SeaWorld was repeatedly rated as Australia's best tourist attraction by the Australian Tourism Awards through the 1980s. In 1984, Keith Williams sold the park to property development group Pivot Leisure. In 1988, Pivot built the 402-room Sea World Nara Resort, a joint development between SeaWorld Property Trust and Nara Hotels Japan. In 1991, Pivot Leisure, Warner Bros. and Village Roadshow jointly developed and opened Warner Bros. Movie World, a Hollywood theme action park, at Oxenford on the Gold Coast. That year, Pivot also purchased the Wet n' Wild Water park located next to the site of Warner Bros. Movie World. In 1993, Warner Bros. and Village Roadshow jointly acquired Pivot Leisure's interest in Warner Bros. Movie World, Sea World and the adjoining Sea World Nara Resort.

===Attraction history===

- In 1975, the Sea World Train opened. "The train is a two-third scale replica of Queensland's famous number 6A10, which is now on display at the Queensland Railway Museum. The ride was designed and built by Sea World."

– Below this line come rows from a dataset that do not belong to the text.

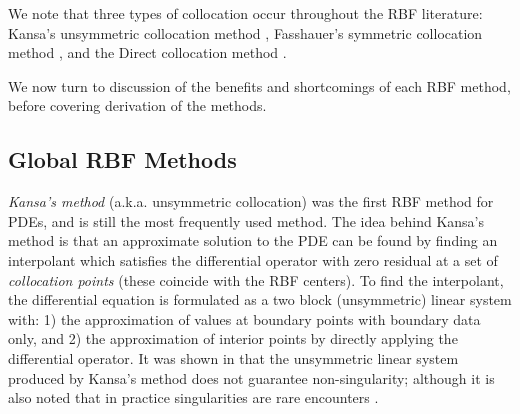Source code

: \documentclass[11pt]{report}
\begin{document}
{We note that three types of collocation occur throughout the RBF literature: 
Kansa's unsymmetric collocation method \cite{Kansa1990a, Kansa1990b}, Fasshauer's symmetric collocation method \cite
{Fasshauer1997}, and the Direct collocation method \cite{Fedoseyev2002}. 


We now turn to discussion of the benefits and shortcomings of each RBF method, before covering derivation of the methods. 

\subsection{Global RBF Methods}

\emph{Kansa's method} \cite{Kansa1990a, Kansa1990b} (a.k.a. unsymmetric collocation) was the first RBF method for PDEs, and is still the most frequently used method. The idea behind Kansa's method is that an 
approximate solution to the PDE can be found by finding an interpolant which satisfies the differential operator with zero residual at a set of \emph{collocation points} (these coincide with the RBF centers). To find the interpolant, the differential equation is formulated as a two block (unsymmetric) linear system with: 1) the approximation of values 
at boundary 
points with boundary data only, and 2) the approximation of interior points by directly applying the differential operator. It was 
shown in \cite{Fasshauer1997, Hon2001} that the unsymmetric linear system produced by Kansa's method does not guarantee 
non-singularity; although it is also noted that in practice singularities are rare encounters \cite{Larsson2003}. 

}
\end{document}
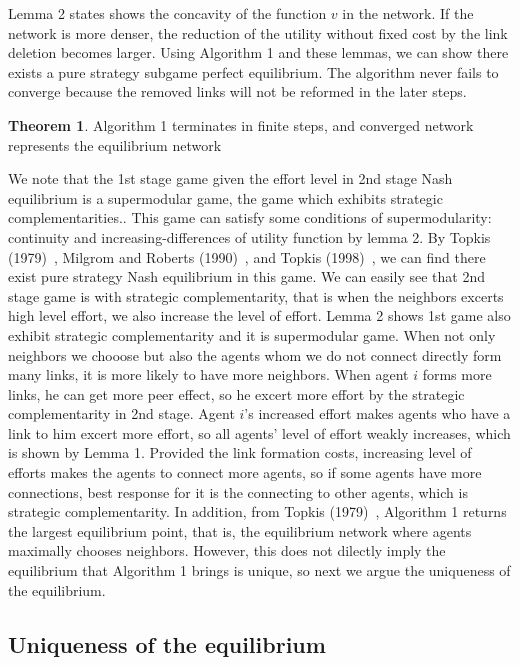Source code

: \documentclass[12pt]{article}
\theoremstyle{definition}
\newtheorem{theorem}{Theorem}
\begin{document}
Lemma 2 states shows the concavity of the function $v$ in the network.
If the network is more denser, the reduction of the utility without fixed cost by the link deletion becomes larger.
Using Algorithm 1 and these lemmas, we can show there exists a pure strategy subgame perfect equilibrium.
The algorithm never fails to converge because the removed links will not be reformed in the later steps.

\begin{theorem}
Algorithm 1 terminates in finite steps, and converged network represents the equilibrium network
\end{theorem}

We note that the 1st stage game given the effort level in 2nd stage Nash equilibrium is a supermodular game, the game which exhibits strategic complementarities..
This game can satisfy some conditions of supermodularity: continuity and increasing-differences of utility function by lemma 2.
By Topkis (1979)~\cite{topkis1979}, Milgrom and Roberts (1990)~\cite{milgromroberts}, and Topkis (1998)~\cite{topkis1998}, we can find there exist pure strategy Nash equilibrium in this game.
We can easily see that 2nd stage game is with strategic complementarity, that is when the neighbors excerts high level effort, we also increase the level of effort.
Lemma 2 shows 1st game also exhibit strategic complementarity and it is supermodular game.
When not only neighbors we chooose but also the agents whom we do not connect directly form many links, it is more likely to have more neighbors.
When agent $i$ forms more links, he can get more peer effect, so he excert more effort by the strategic complementarity in 2nd stage.
Agent $i$'s increased effort makes agents who have a link to him excert more effort, so all agents' level of effort weakly increases, which is shown by Lemma 1.
Provided the link formation costs, increasing level of efforts makes the agents to connect more agents, so if some agents have more connections, best response for it is the connecting to other agents, which is strategic complementarity.
In addition, from Topkis (1979)~\cite{topkis1979}, Algorithm 1 returns the largest equilibrium point, that is, the equilibrium network where agents maximally chooses neighbors.
However, this does not dilectly imply the equilibrium that Algorithm 1 brings is unique, so next we argue the uniqueness of the equilibrium.


\subsection{Uniqueness of the equilibrium}
\end{document}
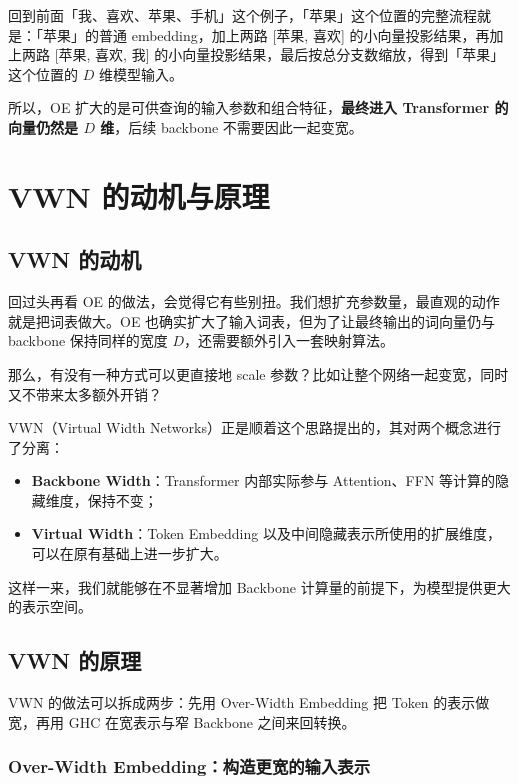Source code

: \documentclass[11pt]{article}
\begin{document}
回到前面「我、喜欢、苹果、手机」这个例子，「苹果」这个位置的完整流程就是：「苹果」的普通 embedding，加上两路 [苹果, 喜欢] 的小向量投影结果，再加上两路 [苹果, 喜欢, 我] 的小向量投影结果，最后按总分支数缩放，得到「苹果」这个位置的 $D$ 维模型输入。

所以，OE 扩大的是可供查询的输入参数和组合特征，\textbf{最终进入 Transformer 的向量仍然是 $D$ 维}，后续 backbone 不需要因此一起变宽。

\section{VWN 的动机与原理}

\subsection{VWN 的动机}

回过头再看 OE 的做法，会觉得它有些别扭。我们想扩充参数量，最直观的动作就是把词表做大。OE 也确实扩大了输入词表，但为了让最终输出的词向量仍与 backbone 保持同样的宽度 $D$，还需要额外引入一套映射算法。

那么，有没有一种方式可以更直接地 scale 参数？比如让整个网络一起变宽，同时又不带来太多额外开销？

VWN（Virtual Width Networks）正是顺着这个思路提出的，其对两个概念进行了分离：

\begin{itemize}
  \item \textbf{Backbone Width}：Transformer 内部实际参与 Attention、FFN 等计算的隐藏维度，保持不变；
  \item \textbf{Virtual Width}：Token Embedding 以及中间隐藏表示所使用的扩展维度，可以在原有基础上进一步扩大。
\end{itemize}

这样一来，我们就能够在不显著增加 Backbone 计算量的前提下，为模型提供更大的表示空间。

\subsection{VWN 的原理}

VWN 的做法可以拆成两步：先用 Over-Width Embedding 把 Token 的表示做宽，再用 GHC 在宽表示与窄 Backbone 之间来回转换。

\subsubsection{Over-Width Embedding：构造更宽的输入表示}
\end{document}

- In 1978, the first major ride was added to Sea World. The Viking's Revenge Flume Ride opened. This ride was custom-built at a cost of $350,000.
- In 1981, the park's first roller-coaster opened. Originally known as the Wild Wave Rollercoaster, it was accompanied by the Pirate Ship and Carousel. The Wild Wave Roller-coaster changed its name to the Thrillseeker and closed in 2002.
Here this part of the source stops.